3. Once, back in our Boston days, I was waiting with my daughter on a subway platform. A lady approached to admire the baby and eventually got around to asking about her name. After I answered, she grinned and said, "Wow! I can spell it and pronounce it!" I have a feeling she might have enjoyed this piece on bad names, which reader Snedcat pointed out to me. Snedcat notes that the piece presents a "convincing argument that the hippies might not have been ... worse than the Victorians, and possibly not as bad as the Puritans," when it comes to naming children.
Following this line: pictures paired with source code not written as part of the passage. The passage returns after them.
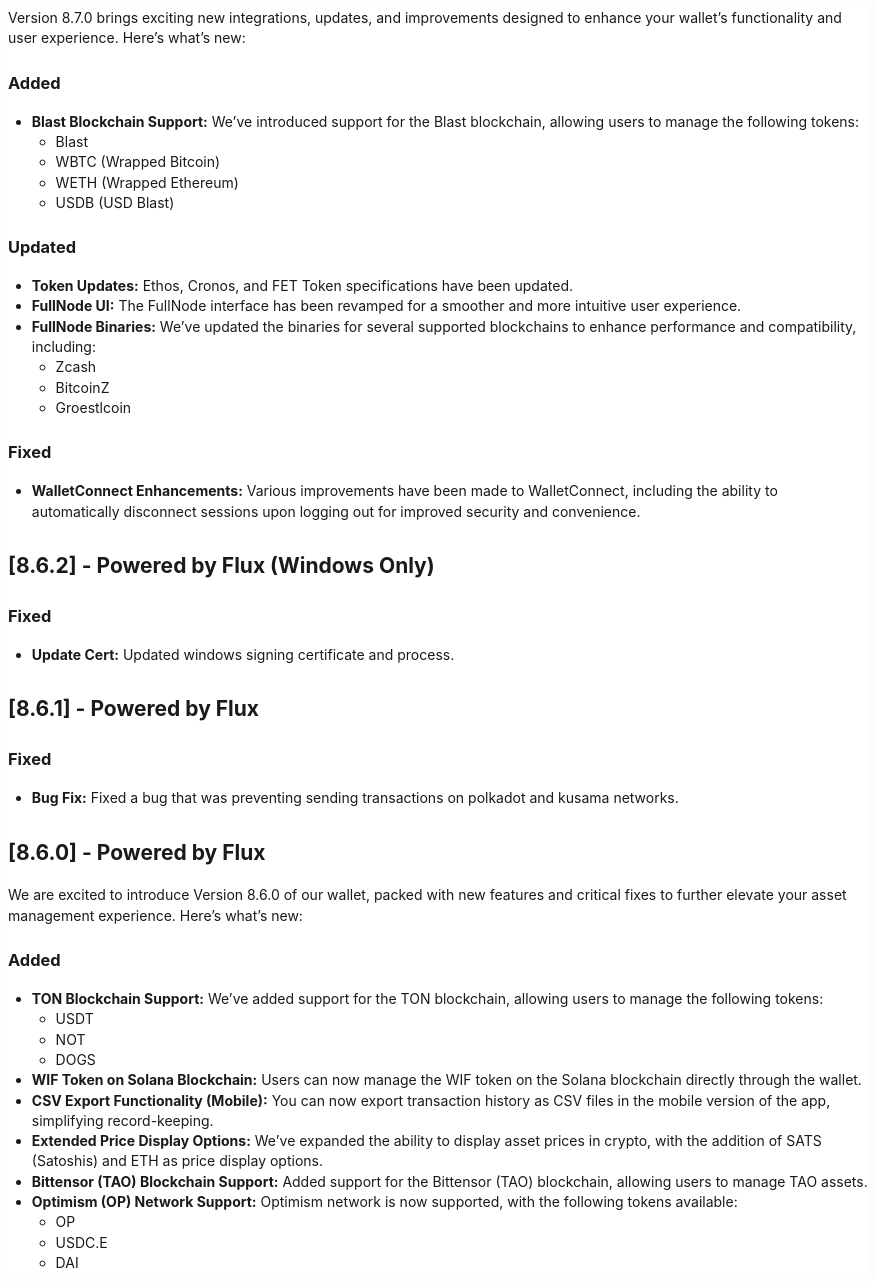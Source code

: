 Version 8.7.0 brings exciting new integrations, updates, and improvements designed to enhance your wallet’s functionality and user experience. Here’s what’s new:

### Added
- **Blast Blockchain Support:** We’ve introduced support for the Blast blockchain, allowing users to manage the following tokens:
  - Blast
  - WBTC (Wrapped Bitcoin)
  - WETH (Wrapped Ethereum)
  - USDB (USD Blast)
  
### Updated
- **Token Updates:** Ethos, Cronos, and FET Token specifications have been updated.
- **FullNode UI:** The FullNode interface has been revamped for a smoother and more intuitive user experience.
- **FullNode Binaries:** We’ve updated the binaries for several supported blockchains to enhance performance and compatibility, including:
  - Zcash
  - BitcoinZ
  - Groestlcoin

### Fixed
- **WalletConnect Enhancements:** Various improvements have been made to WalletConnect, including the ability to automatically disconnect sessions upon logging out for improved security and convenience.

## [8.6.2] - Powered by Flux (Windows Only)

### Fixed
- **Update Cert:** Updated windows signing certificate and process.

## [8.6.1] - Powered by Flux

### Fixed
- **Bug Fix:** Fixed a bug that was preventing sending transactions on polkadot and kusama networks.

## [8.6.0] - Powered by Flux

We are excited to introduce Version 8.6.0 of our wallet, packed with new features and critical fixes to further elevate your asset management experience. Here’s what’s new:

### Added
- **TON Blockchain Support:** We’ve added support for the TON blockchain, allowing users to manage the following tokens:
  - USDT
  - NOT
  - DOGS
- **WIF Token on Solana Blockchain:** Users can now manage the WIF token on the Solana blockchain directly through the wallet.
- **CSV Export Functionality (Mobile):** You can now export transaction history as CSV files in the mobile version of the app, simplifying record-keeping.
- **Extended Price Display Options:** We’ve expanded the ability to display asset prices in crypto, with the addition of SATS (Satoshis) and ETH as price display options.
- **Bittensor (TAO) Blockchain Support:** Added support for the Bittensor (TAO) blockchain, allowing users to manage TAO assets.
- **Optimism (OP) Network Support:** Optimism network is now supported, with the following tokens available:
  - OP
  - USDC.E
  - DAI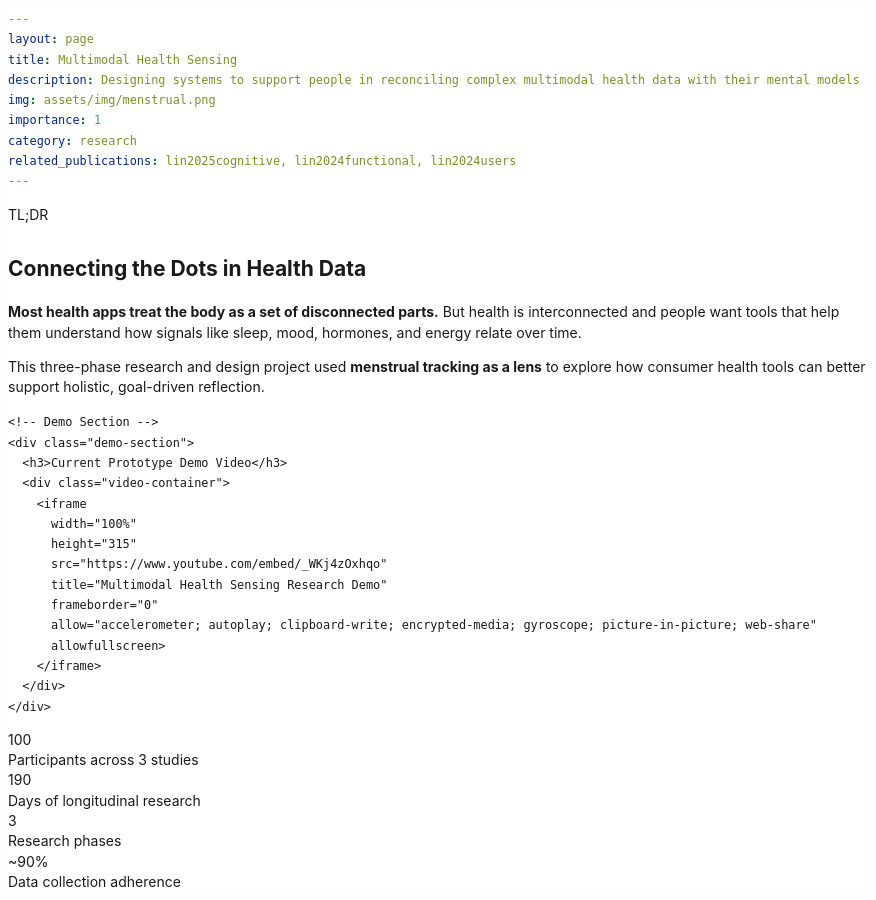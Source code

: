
 ```yaml
---
layout: page
title: Multimodal Health Sensing
description: Designing systems to support people in reconciling complex multimodal health data with their mental models
img: assets/img/menstrual.png
importance: 1
category: research
related_publications: lin2025cognitive, lin2024functional, lin2024users
---
```


<div class="portfolio-case-study">
  
  
  <section class="tldr-hero">
    <div class="tldr-badge">TL;DR</div>
    <h1 class="hero-title">Connecting the Dots in Health Data</h1>
    <div class="hero-subtitle">
      <p><strong>Most health apps treat the body as a set of disconnected parts.</strong> But health is interconnected and people want tools that help them understand how signals like sleep, mood, hormones, and energy relate over time.</p>
      <p>This three-phase research and design project used <strong>menstrual tracking as a lens</strong> to explore how consumer health tools can better support holistic, goal-driven reflection.</p>
    </div>
    
    <!-- Demo Section -->
    <div class="demo-section">
      <h3>Current Prototype Demo Video</h3>
      <div class="video-container">
        <iframe
          width="100%"
          height="315"
          src="https://www.youtube.com/embed/_WKj4zOxhqo"
          title="Multimodal Health Sensing Research Demo"
          frameborder="0"
          allow="accelerometer; autoplay; clipboard-write; encrypted-media; gyroscope; picture-in-picture; web-share"
          allowfullscreen>
        </iframe>
      </div>
    </div>
  </section>

  
  <section class="metrics-strip">
    <div class="metric-item">
      <div class="metric-number">100</div>
      <div class="metric-label">Participants across 3 studies</div>
    </div>
    <div class="metric-item">
      <div class="metric-number">190</div>
      <div class="metric-label">Days of longitudinal research</div>
    </div>
    <div class="metric-item">
      <div class="metric-number">3</div>
      <div class="metric-label">Research phases</div>
    </div>
    <div class="metric-item">
      <div class="metric-number">~90%</div>
      <div class="metric-label">Data collection adherence</div>
    </div>
  </section>
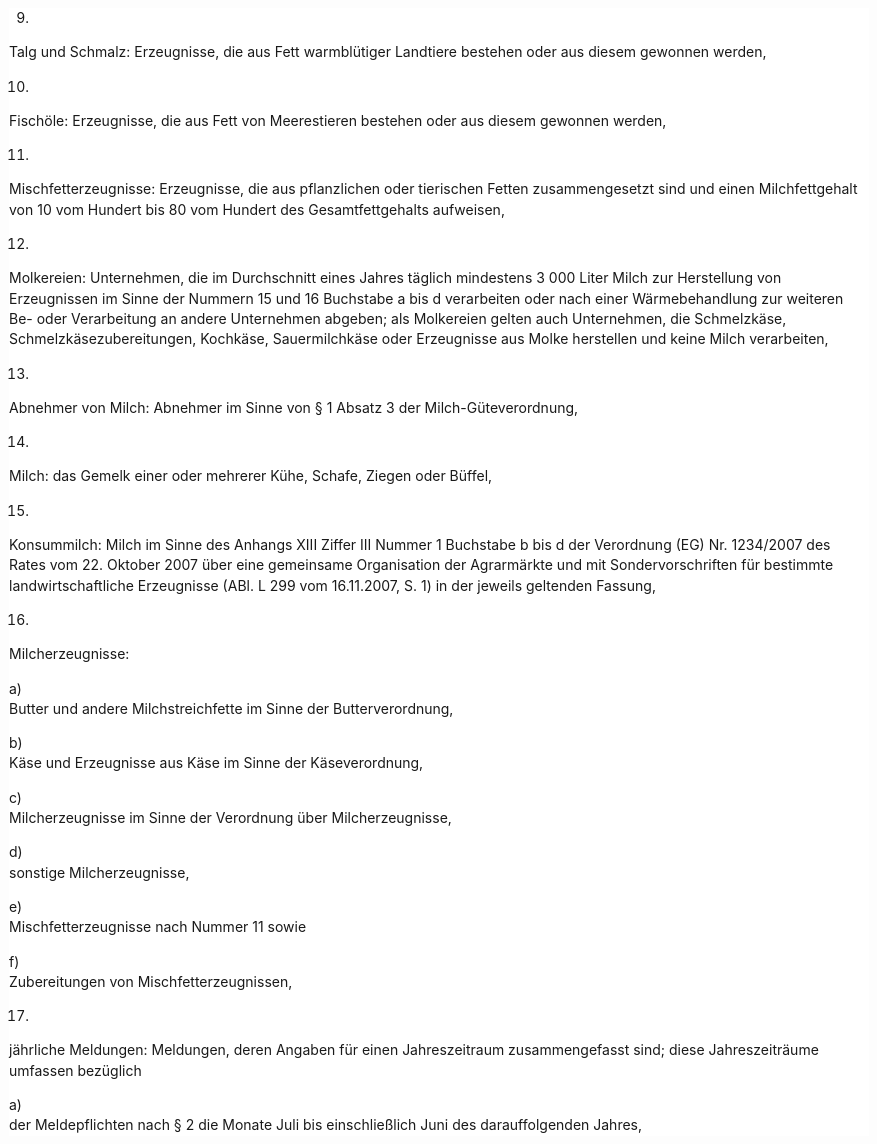 9.  
Talg und Schmalz: Erzeugnisse, die aus Fett warmblütiger Landtiere bestehen oder aus diesem gewonnen werden,

10.  
Fischöle: Erzeugnisse, die aus Fett von Meerestieren bestehen oder aus diesem gewonnen werden,

11.  
Mischfetterzeugnisse: Erzeugnisse, die aus pflanzlichen oder tierischen Fetten zusammengesetzt sind und einen Milchfettgehalt von 10 vom Hundert bis 80 vom Hundert des Gesamtfettgehalts aufweisen,

12.  
Molkereien: Unternehmen, die im Durchschnitt eines Jahres täglich mindestens 3 000 Liter Milch zur Herstellung von Erzeugnissen im Sinne der Nummern 15 und 16 Buchstabe a bis d verarbeiten oder nach einer Wärmebehandlung zur weiteren Be- oder Verarbeitung an andere Unternehmen abgeben; als Molkereien gelten auch Unternehmen, die Schmelzkäse, Schmelzkäsezubereitungen, Kochkäse, Sauermilchkäse oder Erzeugnisse aus Molke herstellen und keine Milch verarbeiten,

13.  
Abnehmer von Milch: Abnehmer im Sinne von § 1 Absatz 3 der Milch-Güteverordnung,

14.  
Milch: das Gemelk einer oder mehrerer Kühe, Schafe, Ziegen oder Büffel,

15.  
Konsummilch: Milch im Sinne des Anhangs XIII Ziffer III Nummer 1 Buchstabe b bis d der Verordnung (EG) Nr. 1234/2007 des Rates vom 22. Oktober 2007 über eine gemeinsame Organisation der Agrarmärkte und mit Sondervorschriften für bestimmte landwirtschaftliche Erzeugnisse (ABl. L 299 vom 16.11.2007, S. 1) in der jeweils geltenden Fassung,

16.  
Milcherzeugnisse:

a)  
Butter und andere Milchstreichfette im Sinne der Butterverordnung,

b)  
Käse und Erzeugnisse aus Käse im Sinne der Käseverordnung,

c)  
Milcherzeugnisse im Sinne der Verordnung über Milcherzeugnisse,

d)  
sonstige Milcherzeugnisse,

e)  
Mischfetterzeugnisse nach Nummer 11 sowie

f)  
Zubereitungen von Mischfetterzeugnissen,

17.  
jährliche Meldungen: Meldungen, deren Angaben für einen Jahreszeitraum zusammengefasst sind; diese Jahreszeiträume umfassen bezüglich

a)  
der Meldepflichten nach § 2 die Monate Juli bis einschließlich Juni des darauffolgenden Jahres,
4. According to Dan Goodin, the IT Security Editor of Ars Technica, reports of "badBIOS" are "the advanced persistent threat equivalent of a Bigfoot sighting". Explicitly denying that his article is a Halloween hoax, Goodin describes an airgap-jumping, OS-agnostic, self-repairing virus that sounds more like science fiction than fact:

[security researcher Dragos] Ruiu said he arrived at the theory about badBIOS's high-frequency networking capability after observing encrypted data packets being sent to and from an infected laptop that had no obvious network connection with--but was in close proximity to--another badBIOS-infected computer. The packets were transmitted even when the laptop had its Wi-Fi and Bluetooth cards removed. Ruiu also disconnected the machine's power cord so it ran only on battery to rule out the possibility that it was receiving signals over the electrical connection. Even then, forensic tools showed the packets continued to flow over the airgapped machine. Then, when Ruiu removed the internal speaker and microphone connected to the airgapped machine, the packets suddenly stopped.

I regard myself as more of a hack than a hacker with respect to computers, but the various individual observations reported in the piece all sound plausible to me.